Hi! My name is Adam and I have a problem. Sometimes I have this compulsive desire or need for people to like me. Lately this has gotten me into trouble.
I realize that not everyone likes me. I realize that I might even make people angry. But still, I can't stand it to know that people are upset with me. Sometimes this desire to please others pushes me towards spiritually unhealthy behaviors.
Lately I let someone down and I felt really bad about it. Its not that I did anything intentional, but rather, I forgot to take care of something for them. Whats worse is that when push came to shove, I was tempted and did lie about it. Yeah, that's right, I sinned and I feel like crap about it. I thought that telling the truth would cause problems so I figured if I stretched the truth a bit, it would be okay. After all, I got the job taken care of before any deadline, so no harm, no foul, right?
WRONG! What I did was wrong. I am supposed to be an example of a Christ follower, but here I showed my self to be just another example of fallen humanity. Yeah, I know we aren't perfect, but this really bothers me. Yes, I have confessed my sin to God and He is faithful to forgive us and cleanse us, but I also think God is teaching me a lesson with all of this.
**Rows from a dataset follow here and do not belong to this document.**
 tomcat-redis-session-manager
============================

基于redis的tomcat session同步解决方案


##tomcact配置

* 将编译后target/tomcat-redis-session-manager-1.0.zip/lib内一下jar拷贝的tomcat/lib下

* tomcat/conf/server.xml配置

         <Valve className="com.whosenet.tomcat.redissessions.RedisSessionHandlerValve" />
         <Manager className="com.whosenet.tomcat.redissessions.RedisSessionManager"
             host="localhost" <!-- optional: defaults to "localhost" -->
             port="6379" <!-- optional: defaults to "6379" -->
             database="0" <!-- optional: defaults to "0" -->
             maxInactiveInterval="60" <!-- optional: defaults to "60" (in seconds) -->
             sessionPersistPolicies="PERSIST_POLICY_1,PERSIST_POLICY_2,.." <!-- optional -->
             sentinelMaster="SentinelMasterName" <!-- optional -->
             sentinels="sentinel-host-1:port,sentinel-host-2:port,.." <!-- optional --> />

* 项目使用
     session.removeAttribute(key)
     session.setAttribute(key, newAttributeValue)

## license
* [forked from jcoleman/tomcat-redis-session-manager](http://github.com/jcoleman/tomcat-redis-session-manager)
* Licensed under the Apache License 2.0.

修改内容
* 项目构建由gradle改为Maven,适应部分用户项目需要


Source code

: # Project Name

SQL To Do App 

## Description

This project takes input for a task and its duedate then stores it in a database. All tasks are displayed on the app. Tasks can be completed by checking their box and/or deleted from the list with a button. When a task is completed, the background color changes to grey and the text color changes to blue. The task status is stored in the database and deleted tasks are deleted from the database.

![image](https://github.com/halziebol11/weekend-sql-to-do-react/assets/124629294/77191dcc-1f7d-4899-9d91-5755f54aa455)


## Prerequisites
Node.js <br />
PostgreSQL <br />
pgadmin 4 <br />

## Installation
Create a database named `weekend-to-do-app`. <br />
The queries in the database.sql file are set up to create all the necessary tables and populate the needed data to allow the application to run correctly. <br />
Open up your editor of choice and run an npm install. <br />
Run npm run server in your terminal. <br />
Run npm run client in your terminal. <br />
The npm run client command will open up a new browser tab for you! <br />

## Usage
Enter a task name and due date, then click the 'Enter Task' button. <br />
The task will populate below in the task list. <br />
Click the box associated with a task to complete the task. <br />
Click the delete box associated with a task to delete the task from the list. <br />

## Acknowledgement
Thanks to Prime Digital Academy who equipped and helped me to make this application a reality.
I understand that you cannot trust a liar. But truthfully, (ha... no pun intended) I can say that I am a pretty honest person. It just seems that when push comes to shove I feel this need to stretch the truth to keep on people's A-list. But when I do that, all that happens is that I get myself into trouble with others and I disappoint my God and Savior.
So to the person I wronged, I am sorry. I know that doesn't make it okay, but please forgive me.
The carnal nature in me just wants to cry out, "It's no big deal. It wasn't life or death. Why do people notice when I tell one little white lie and others lie all the time?" Actually that last part does sometimes get me. But we need to realize that when we sin, it's not against the other person. Our sin is always vertical against a holy God rather than horizontal against fellow sinful people.
So to everyone out there, I am sorry. Even if this instance doesn't include you, I am sorry if I have destroyed any trust. This has all been very humbling to me. Yeah, I know we all mess up and some more than others, but I need to constantly remember that I am only clean because of Jesus and not because of my position, heritage, or works I do.
Here I stand, opened up about something most bloggers and pastors would never admit to, but I need to. It's hard to admit mistakes, but I can't face Jesus or others unless I do. Again, it might have only been one white lie, but that was one too many.